Untangling Jacob from his harnesses, he cries “Why don’t you just burn
him at the stake?” Louis transfers him from the hospital bed to a
wheelchair and whisks him back to the safety of his office. “I was in
hell,” Jacob murmurs. “I don’t want to die."
Louis cracks a
knowing smile. “Eckhart saw hell, too,” he says, referring to the
thirteenth century German Catholic theologian, philosopher and mystic.
“The way he sees it, if you’re frightened of dying and you’re holding
on, you’ll see devils tearing your life away. But if you’ve made your
peace, the devils are really angels freeing you from the earth. It’s
just a matter of how you look at it.”
Carl G. Jung — a Swiss
psychiatrist whose ideas the filmmakers (and Jacob) are almost certainly
aware of — writes in his 1964 essay Approaching the Unconscious that
symbols point to something working deep in the human unconscious to
conjure the vast, significant mysteries of existence. When signs, like
an effigy or image of the human body, are imbued with mystery, they
become symbols because they now stand for something beyond the object
itself, though their true meaning remains elusive and subjective.
Back
at the apartment, Jacob sorts through the contents of an old cigar box,
a personal collection of sacred objects he's held on to over the years:
honorable discharge papers, a Master of Arts degree from Brooklyn
College, dogtags (the religious preference is Jewish) and a letter from
Gabe.
In one of the film's most visually and thematically darkest
scenes, Jacob meets with Michael (Matt Craven), a former chemist in the
Army's "Ladder" program, who reveals the truth of what happened on the
day Jacob's platoon was attacked: in a drug-induced craze, the soldiers
turned against each other, their lives sacrificed on the altar of war.
Thus
enlightened, Jacob gives a taxicab driver all the money in his pocket
to take him "home," back to the apartment he once shared with Sarah.

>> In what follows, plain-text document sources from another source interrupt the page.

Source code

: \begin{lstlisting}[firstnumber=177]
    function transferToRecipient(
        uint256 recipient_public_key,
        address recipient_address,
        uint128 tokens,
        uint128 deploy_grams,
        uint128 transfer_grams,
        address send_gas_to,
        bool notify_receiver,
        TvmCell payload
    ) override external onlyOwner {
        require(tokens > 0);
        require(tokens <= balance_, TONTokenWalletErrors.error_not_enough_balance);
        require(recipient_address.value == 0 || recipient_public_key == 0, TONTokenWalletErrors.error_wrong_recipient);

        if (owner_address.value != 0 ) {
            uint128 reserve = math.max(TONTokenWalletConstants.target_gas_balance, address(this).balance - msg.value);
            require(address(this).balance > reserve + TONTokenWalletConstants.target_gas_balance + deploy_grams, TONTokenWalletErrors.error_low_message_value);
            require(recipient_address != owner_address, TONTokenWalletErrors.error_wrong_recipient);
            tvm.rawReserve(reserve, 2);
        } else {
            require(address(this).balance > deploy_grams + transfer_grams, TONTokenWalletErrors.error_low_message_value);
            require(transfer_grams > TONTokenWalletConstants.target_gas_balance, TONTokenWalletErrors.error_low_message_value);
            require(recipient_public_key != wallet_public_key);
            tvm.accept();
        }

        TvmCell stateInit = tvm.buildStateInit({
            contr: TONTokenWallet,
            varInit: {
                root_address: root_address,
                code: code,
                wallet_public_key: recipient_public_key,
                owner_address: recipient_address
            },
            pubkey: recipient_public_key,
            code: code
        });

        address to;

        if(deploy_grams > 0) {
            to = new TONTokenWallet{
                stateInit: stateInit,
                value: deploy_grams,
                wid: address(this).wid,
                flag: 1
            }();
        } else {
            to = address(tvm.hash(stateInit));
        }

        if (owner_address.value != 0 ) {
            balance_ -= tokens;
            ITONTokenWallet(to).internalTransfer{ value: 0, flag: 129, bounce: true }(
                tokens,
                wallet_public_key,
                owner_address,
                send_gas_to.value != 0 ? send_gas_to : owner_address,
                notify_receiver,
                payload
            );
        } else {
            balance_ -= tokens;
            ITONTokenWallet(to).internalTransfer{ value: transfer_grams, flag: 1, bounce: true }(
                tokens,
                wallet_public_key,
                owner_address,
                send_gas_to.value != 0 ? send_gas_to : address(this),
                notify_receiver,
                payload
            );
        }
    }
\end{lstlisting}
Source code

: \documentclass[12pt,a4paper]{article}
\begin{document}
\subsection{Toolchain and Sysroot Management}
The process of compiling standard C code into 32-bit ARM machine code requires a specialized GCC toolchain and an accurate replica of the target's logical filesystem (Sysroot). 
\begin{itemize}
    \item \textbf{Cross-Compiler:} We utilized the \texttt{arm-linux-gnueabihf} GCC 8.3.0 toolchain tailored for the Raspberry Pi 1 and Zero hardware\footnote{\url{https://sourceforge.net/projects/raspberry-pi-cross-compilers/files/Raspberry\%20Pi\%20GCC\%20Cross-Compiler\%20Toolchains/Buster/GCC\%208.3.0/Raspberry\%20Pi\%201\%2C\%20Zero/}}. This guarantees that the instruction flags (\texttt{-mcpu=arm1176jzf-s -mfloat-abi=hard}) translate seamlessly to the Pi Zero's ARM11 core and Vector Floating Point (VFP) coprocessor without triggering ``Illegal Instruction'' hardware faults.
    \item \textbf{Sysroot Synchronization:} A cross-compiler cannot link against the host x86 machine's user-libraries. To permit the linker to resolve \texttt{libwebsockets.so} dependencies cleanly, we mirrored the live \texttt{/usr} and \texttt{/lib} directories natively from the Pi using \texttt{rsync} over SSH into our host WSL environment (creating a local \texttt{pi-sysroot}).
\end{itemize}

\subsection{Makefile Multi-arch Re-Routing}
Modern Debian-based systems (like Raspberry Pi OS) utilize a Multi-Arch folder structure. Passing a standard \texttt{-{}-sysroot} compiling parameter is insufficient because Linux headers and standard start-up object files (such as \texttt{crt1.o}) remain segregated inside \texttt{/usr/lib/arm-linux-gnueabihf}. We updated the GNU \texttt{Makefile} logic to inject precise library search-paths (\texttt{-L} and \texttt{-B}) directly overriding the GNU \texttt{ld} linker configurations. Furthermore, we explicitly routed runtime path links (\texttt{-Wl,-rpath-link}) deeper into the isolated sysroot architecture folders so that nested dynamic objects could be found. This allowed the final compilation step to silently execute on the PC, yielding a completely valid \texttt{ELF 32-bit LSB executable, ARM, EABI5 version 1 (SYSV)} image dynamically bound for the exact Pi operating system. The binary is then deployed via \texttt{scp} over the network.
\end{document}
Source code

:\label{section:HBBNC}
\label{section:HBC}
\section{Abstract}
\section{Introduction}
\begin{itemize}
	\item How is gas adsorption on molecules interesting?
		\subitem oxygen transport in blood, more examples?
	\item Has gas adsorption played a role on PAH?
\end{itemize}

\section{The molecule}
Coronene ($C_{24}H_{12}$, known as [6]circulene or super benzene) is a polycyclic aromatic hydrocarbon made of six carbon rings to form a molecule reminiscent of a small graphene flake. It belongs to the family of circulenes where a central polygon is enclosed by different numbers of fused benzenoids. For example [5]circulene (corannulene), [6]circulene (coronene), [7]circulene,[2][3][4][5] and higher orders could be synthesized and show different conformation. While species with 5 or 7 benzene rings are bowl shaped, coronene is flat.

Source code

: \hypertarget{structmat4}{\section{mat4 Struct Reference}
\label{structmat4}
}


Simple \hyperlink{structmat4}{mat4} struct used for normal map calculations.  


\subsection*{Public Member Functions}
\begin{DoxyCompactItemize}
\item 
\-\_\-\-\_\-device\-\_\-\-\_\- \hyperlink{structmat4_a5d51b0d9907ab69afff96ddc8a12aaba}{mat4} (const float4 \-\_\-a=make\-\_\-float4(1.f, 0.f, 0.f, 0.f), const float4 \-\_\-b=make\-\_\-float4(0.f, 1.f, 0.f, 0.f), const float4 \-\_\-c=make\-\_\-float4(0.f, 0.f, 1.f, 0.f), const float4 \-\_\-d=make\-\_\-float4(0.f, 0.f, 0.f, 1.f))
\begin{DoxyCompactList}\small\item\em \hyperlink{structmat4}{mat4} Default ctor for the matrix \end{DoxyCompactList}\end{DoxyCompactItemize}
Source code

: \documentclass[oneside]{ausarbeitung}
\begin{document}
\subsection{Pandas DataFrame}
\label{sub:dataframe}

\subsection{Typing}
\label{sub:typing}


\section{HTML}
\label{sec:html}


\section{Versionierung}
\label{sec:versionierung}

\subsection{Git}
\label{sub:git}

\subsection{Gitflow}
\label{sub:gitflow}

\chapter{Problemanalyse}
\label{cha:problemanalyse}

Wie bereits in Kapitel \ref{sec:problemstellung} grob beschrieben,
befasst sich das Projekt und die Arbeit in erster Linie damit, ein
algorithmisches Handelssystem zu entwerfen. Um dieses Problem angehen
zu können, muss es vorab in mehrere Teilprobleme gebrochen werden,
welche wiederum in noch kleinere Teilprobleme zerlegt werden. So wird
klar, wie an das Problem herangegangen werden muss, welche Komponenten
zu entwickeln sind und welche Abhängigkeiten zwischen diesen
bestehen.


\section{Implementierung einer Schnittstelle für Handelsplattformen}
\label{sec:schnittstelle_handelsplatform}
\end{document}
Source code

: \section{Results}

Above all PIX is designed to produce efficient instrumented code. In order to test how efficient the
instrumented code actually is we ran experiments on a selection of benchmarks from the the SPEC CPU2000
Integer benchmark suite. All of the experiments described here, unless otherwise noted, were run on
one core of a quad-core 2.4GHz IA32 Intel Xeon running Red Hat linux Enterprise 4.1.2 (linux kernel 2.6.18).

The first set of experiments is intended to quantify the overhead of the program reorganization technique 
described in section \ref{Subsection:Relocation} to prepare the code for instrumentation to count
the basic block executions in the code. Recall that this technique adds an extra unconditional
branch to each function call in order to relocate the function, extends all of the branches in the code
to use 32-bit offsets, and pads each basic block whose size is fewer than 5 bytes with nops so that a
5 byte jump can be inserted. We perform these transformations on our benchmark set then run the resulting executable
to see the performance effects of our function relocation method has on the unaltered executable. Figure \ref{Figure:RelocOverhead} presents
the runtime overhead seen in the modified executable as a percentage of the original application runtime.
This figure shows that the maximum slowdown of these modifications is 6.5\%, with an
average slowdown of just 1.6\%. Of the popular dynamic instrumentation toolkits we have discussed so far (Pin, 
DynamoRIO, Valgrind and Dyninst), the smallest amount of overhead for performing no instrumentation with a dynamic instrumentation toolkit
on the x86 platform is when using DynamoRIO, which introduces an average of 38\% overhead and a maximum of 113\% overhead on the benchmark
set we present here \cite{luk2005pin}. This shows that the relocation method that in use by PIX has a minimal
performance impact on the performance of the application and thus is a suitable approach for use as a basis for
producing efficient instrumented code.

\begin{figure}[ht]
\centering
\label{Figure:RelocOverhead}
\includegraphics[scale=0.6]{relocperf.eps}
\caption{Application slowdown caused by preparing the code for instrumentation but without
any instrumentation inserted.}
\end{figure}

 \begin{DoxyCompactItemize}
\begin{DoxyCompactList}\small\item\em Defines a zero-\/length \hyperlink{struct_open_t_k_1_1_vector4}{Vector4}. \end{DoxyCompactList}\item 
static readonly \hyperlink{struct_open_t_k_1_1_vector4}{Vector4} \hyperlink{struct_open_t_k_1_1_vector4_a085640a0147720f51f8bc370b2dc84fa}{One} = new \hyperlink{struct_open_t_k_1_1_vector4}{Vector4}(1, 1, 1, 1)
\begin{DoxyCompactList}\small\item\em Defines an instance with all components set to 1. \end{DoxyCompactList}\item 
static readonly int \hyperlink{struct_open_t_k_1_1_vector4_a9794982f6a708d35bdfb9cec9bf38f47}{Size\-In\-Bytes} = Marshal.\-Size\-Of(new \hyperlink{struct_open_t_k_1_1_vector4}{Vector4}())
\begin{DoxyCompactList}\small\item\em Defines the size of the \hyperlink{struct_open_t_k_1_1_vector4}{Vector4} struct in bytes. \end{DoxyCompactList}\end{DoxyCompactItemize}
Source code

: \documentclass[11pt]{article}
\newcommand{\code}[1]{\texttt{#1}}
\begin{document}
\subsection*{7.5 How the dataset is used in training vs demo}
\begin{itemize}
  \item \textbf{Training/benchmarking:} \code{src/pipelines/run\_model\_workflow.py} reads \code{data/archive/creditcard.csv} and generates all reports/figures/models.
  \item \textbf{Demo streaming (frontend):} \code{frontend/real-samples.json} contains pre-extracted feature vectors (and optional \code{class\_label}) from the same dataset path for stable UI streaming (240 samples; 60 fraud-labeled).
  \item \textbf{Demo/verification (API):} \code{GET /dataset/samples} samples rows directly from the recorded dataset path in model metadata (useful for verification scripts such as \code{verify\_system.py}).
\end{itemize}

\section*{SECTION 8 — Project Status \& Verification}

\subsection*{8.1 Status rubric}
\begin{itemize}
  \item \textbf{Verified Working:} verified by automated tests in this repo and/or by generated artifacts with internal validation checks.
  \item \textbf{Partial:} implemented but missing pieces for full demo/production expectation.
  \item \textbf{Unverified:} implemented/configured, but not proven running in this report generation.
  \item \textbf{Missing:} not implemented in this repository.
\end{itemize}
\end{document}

Rosary beads jangle on the dashboard as the cab cuts through the dense
night fog like Charon on the River Styx.
A doorman at wrought
iron gates welcomes Jacob as an old friend or St. Peter might. Past
halls of white marble and crown molding, Jacob finds tableaus of
unfinished homework and half-eaten dessert, a life in framed photographs
on the piano.
Jacob sits on the couch in quiet contemplation as
rain falls outside and a sharp blue light cuts into the room from a low
angle. In a montage set to a slowly beating heart, the most significant
memories of Jacob's life come flooding back in grainy 16mm.
The
heartbeat stops. The rain has ended. Jacob awakens and finds Gabe
sitting on the steps, bathed in heavenly morning light. The little boy
takes his father by the hand and leads him upstairs, and the image dips
to white.
We are back in Vietnam. Having succumbed to his
injuries, Jacob lies dead on a stretcher in a field hospital, his prone
body still enough to have been carved from stone, with the faint hint of
a smile upon his face. “He looks kind of peaceful,” says a medic as he
removes one of Jacob’s dog tags.
Religion uses iconography to
tell stories of life, death and redemption where traditional language is
insufficient and personal experience with a system of belief isn't
required. Symbols are necessarily universal as well as mysterious, and
only when coupled with a text or image or transferred to a personal
object or sign do they become specific. Jacob's Ladder inverts this
formula by taking the universal experience of dying — in a narrative
lifted from The Tibetan Book of the Dead — and using specific symbols to
imbue it with a deeper, more personal meaning.